3. We proceed recursively to point 1. or we return from recursion if we climbed too deep.
And now I will write, like me:
1. Find all the words.
2. Enumerate all the words, putting each word in turn on the playing field.
3. Find all the words, but in a different way! We copy into the search result all the words that have already been found in the last move. We exclude from this list those words that are now impossible to compose, namely, delete all the words whose inserted letter was in the same cell where the letter of the last played word was put (after all, this cell is now occupied, and therefore you will no longer compile the words). Next, add new words to the list. To do this, we are not looking for all the words on the playing field, but only those that pass through the occupied cell with the last word. After all, what has changed from the previous move - a new letter appeared on the playing field. So, if there are new words, they all have to go through a new letter. If they don’t pass, then these words have already been found earlier, and we have it in the list.

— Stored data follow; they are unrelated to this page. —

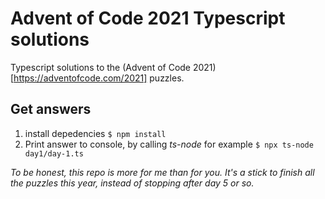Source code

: # Advent of Code 2021 Typescript solutions

Typescript solutions to the (Advent of Code 2021)[https://adventofcode.com/2021] puzzles.

## Get answers
1. install depedencies `$ npm install`
2. Print answer to console, by calling *ts-node* for example `$ npx ts-node day1/day-1.ts`

*To be honest, this repo is more for me than for you. It's a stick to finish all the puzzles this year, instead of stopping after day 5 or so.*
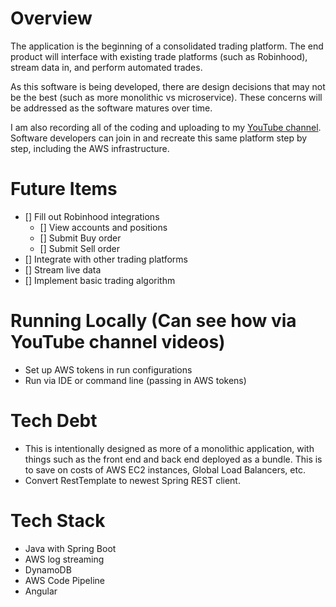 # Overview
The application is the beginning of a consolidated trading platform.  The end product will interface with existing trade platforms (such as Robinhood), stream data in, and perform automated trades.

As this software is being developed, there are design decisions that may not be the best (such as more monolithic vs microservice).  These concerns will be addressed as the software matures over time.

I am also recording all of the coding and uploading to my [YouTube channel](https://www.youtube.com/channel/UCz01y1iZGnSbk7RvTb6Lz6A).  Software developers can join in and recreate this same platform step by step, including the AWS infrastructure.

# Future Items
- [] Fill out Robinhood integrations
    - [] View accounts and positions
    - [] Submit Buy order
    - [] Submit Sell order
- [] Integrate with other trading platforms
- [] Stream live data
- [] Implement basic trading algorithm

# Running Locally (Can see how via YouTube channel videos)
- Set up AWS tokens in run configurations
- Run via IDE or command line (passing in AWS tokens)

# Tech Debt
- This is intentionally designed as more of a monolithic application, with things such as the front end and back end deployed as a bundle.  This is to save on costs of AWS EC2 instances, Global Load Balancers, etc.
- Convert RestTemplate to newest Spring REST client.

# Tech Stack
- Java with Spring Boot
- AWS log streaming
- DynamoDB
- AWS Code Pipeline
- Angular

What is the result: Instead of allowing a recursive search for words from each cell of the playing field, we let it all into one cell! and no matter what size the playing field. Even if the playing field contains a million cells. We will always “search for” new words in only one cell!
4. We move recursively to point 2. or we return from recursion if we climbed too deep.
In fact, my list of words is not copied every time, and words are not deleted in their pure form. And all this is done by switching the pointer to the pages in a multidimensional array, whose dimension is defined as “cell address”, “stroke depth”, and the ID word itself, which were found in a particular cell, at a specific depth. Thus, when we roll back to the level in the tree, we do not need to restore the list of found words in this node, we simply decrease the pointer to the "page". And when on the contrary, we go deep - the pointer increases, and new words are entered into a new page. In this way. Somewhere on the 10th move in order to find out all the words in this move, we need to add up all the words from 10 “pre-searched pages”. They all add up to a list of words, as if searching in the usual way. But honestly, I don’t remember all the technical details of the structure of a multidimensional array.
Strangely enough, but my algorithm of “searching for” words did not give a stunning acceleration. But he gave the stability of the search time. The usual search method by the middle of the game slows down significantly, and mine does not notice this “load”. After all, as previously stated, no matter how many letters there are on the playing field, for each virtual move only words in the 1st cell will be searched, not all. This property is especially valuable on large playing fields.
In conclusion, I want to say that minimax analysis strongly depends on the accuracy of the dictionary. Therefore, it is not the size of the dictionary that is important, but its compliance with the dictionary of the game portal.